- [EXERCISE DETAILS]: Pull each line with the string "sure" from the entries.

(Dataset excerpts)
<<<<
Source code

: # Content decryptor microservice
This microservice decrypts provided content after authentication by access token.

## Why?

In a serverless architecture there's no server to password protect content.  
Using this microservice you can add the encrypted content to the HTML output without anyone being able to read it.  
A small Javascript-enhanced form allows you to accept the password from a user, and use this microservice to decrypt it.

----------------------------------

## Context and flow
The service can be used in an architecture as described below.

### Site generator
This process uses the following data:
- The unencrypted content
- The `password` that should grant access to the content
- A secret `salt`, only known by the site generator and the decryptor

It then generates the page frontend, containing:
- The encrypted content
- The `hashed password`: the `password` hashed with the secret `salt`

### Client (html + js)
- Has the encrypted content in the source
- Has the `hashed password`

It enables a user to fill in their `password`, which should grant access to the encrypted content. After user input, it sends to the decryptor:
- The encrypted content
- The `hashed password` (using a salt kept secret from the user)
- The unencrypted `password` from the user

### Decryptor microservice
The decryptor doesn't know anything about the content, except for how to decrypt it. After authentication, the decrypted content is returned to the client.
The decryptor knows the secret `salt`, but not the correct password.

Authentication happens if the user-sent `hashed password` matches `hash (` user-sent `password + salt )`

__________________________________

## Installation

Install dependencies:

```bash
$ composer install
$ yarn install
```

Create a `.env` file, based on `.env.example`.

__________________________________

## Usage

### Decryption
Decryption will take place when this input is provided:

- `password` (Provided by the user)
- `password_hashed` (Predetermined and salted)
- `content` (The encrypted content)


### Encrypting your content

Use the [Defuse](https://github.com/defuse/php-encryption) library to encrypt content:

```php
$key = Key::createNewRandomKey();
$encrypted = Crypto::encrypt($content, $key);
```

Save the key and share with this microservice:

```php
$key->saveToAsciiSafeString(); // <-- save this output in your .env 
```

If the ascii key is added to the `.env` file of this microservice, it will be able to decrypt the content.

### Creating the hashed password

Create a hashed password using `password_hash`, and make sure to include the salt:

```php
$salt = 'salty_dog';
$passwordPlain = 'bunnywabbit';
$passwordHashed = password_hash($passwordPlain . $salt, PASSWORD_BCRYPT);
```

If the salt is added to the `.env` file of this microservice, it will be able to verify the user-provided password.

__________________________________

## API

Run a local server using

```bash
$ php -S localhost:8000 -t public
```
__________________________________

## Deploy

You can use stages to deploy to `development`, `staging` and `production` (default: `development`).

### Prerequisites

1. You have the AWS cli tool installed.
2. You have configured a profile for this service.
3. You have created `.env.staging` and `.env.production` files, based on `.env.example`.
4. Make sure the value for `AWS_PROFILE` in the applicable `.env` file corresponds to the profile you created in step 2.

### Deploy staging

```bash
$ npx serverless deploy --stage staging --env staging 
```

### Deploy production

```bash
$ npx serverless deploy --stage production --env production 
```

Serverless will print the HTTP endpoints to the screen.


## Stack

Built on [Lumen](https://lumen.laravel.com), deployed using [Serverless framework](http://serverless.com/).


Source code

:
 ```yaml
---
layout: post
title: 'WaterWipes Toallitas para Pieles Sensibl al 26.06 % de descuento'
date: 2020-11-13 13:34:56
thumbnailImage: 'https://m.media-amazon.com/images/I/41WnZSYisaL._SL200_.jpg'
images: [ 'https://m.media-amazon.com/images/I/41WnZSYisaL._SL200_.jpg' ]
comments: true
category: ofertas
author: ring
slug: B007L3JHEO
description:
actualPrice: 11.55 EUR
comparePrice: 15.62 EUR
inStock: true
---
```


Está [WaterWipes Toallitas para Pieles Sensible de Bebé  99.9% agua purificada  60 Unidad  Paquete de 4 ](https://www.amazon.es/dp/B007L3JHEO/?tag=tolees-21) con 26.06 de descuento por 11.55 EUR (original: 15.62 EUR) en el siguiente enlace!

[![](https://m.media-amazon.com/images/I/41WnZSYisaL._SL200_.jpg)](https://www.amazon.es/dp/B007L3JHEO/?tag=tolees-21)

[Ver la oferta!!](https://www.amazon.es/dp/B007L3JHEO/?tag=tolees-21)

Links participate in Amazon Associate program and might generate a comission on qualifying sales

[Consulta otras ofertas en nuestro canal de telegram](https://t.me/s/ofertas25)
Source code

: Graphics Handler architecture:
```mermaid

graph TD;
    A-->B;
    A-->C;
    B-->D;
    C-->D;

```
>>>>
- [THE ANSWER]:
Create a hashed password using `password_hash`, and make sure to include the salt:
4. Make sure the value for `AWS_PROFILE` in the applicable `.env` file corresponds to the profile you created in step 2.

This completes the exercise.